Indeed, the everyday work of the courts was never more completely shaped by abstract philosophical ideas than in the nineteenth century when lawyers affected to despise philosophy and jurists believed they had set up a self-sufficient science of law which stood in no need of any philosophical apparatus.

causation in law essay writer

In all stages of what may be described fairly as legal development, philosophy has been a useful servant. But in some it has been a tyrannous servant, and in all but form a master. It has been used to break down the authority of outworn tradition, to bend authoritatively imposed rules that admitted of no change to new uses which changed profoundly their practical effect, to bring new elements into the law from without and make new bodies of law from these new materials, to organize and systematize existing Edition: Such have been causation in law essay writer actual achievements.

Yet all the while its professed aim has been much more ambitious. It has sought to give us a complete and final picture of social control.

It has sought to lay down a moral and legal and political chart for all time.
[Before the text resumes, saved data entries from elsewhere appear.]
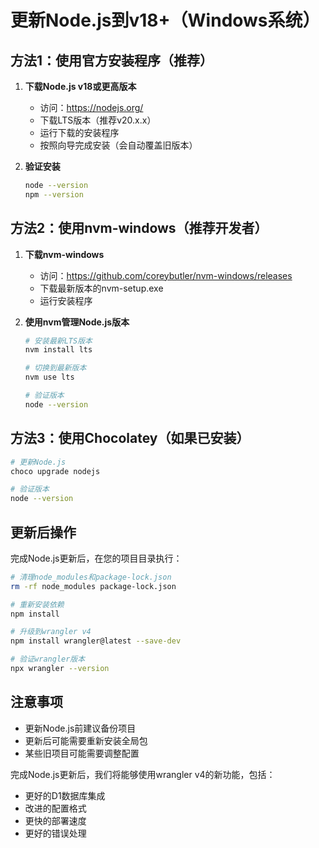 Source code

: # 更新Node.js到v18+（Windows系统）

## 方法1：使用官方安装程序（推荐）

1. **下载Node.js v18或更高版本**
   - 访问：https://nodejs.org/
   - 下载LTS版本（推荐v20.x.x）
   - 运行下载的安装程序
   - 按照向导完成安装（会自动覆盖旧版本）

2. **验证安装**
   ```bash
   node --version
   npm --version
   ```

## 方法2：使用nvm-windows（推荐开发者）

1. **下载nvm-windows**
   - 访问：https://github.com/coreybutler/nvm-windows/releases
   - 下载最新版本的nvm-setup.exe
   - 运行安装程序

2. **使用nvm管理Node.js版本**
   ```bash
   # 安装最新LTS版本
   nvm install lts
   
   # 切换到最新版本
   nvm use lts
   
   # 验证版本
   node --version
   ```

## 方法3：使用Chocolatey（如果已安装）

```bash
# 更新Node.js
choco upgrade nodejs

# 验证版本
node --version
```

## 更新后操作

完成Node.js更新后，在您的项目目录执行：

```bash
# 清理node_modules和package-lock.json
rm -rf node_modules package-lock.json

# 重新安装依赖
npm install

# 升级到wrangler v4
npm install wrangler@latest --save-dev

# 验证wrangler版本
npx wrangler --version
```

## 注意事项

- 更新Node.js前建议备份项目
- 更新后可能需要重新安装全局包
- 某些旧项目可能需要调整配置

完成Node.js更新后，我们将能够使用wrangler v4的新功能，包括：
- 更好的D1数据库集成
- 改进的配置格式
- 更快的部署速度
- 更好的错误处理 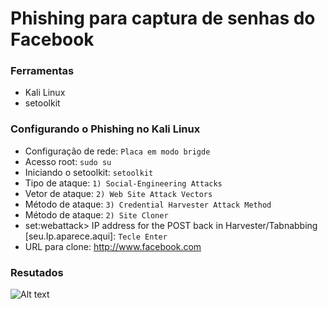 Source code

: # Phishing para captura de senhas do Facebook

### Ferramentas

- Kali Linux
- setoolkit

### Configurando o Phishing no Kali Linux

- Configuração de rede: ```Placa em modo brigde ```
- Acesso root: ``` sudo su ```
- Iniciando o setoolkit: ``` setoolkit ```
- Tipo de ataque: ``` 1) Social-Engineering Attacks ```
- Vetor de ataque: ``` 2) Web Site Attack Vectors ```
- Método de ataque: ``` 3) Credential Harvester Attack Method ```
- Método de ataque: ``` 2) Site Cloner ```
- set:webattack> IP address for the POST back in Harvester/Tabnabbing  [seu.Ip.aparece.aqui]: ``` Tecle Enter ```
- URL para clone: http://www.facebook.com

### Resutados

![Alt text](./captura.png "Teste 1")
It has had faith that it could find the everlasting, unchangeable legal reality in which we might rest, and could enable us to establish a perfect law by which human relations might be ordered forever without uncertainty and freed from need of change.

Nor may we scoff at this ambitious aim and this lofty faith. They have been not the least factors in the power of legal philosophy to do the less ambitious things which in their aggregate are the bone and sinew of legal achievement.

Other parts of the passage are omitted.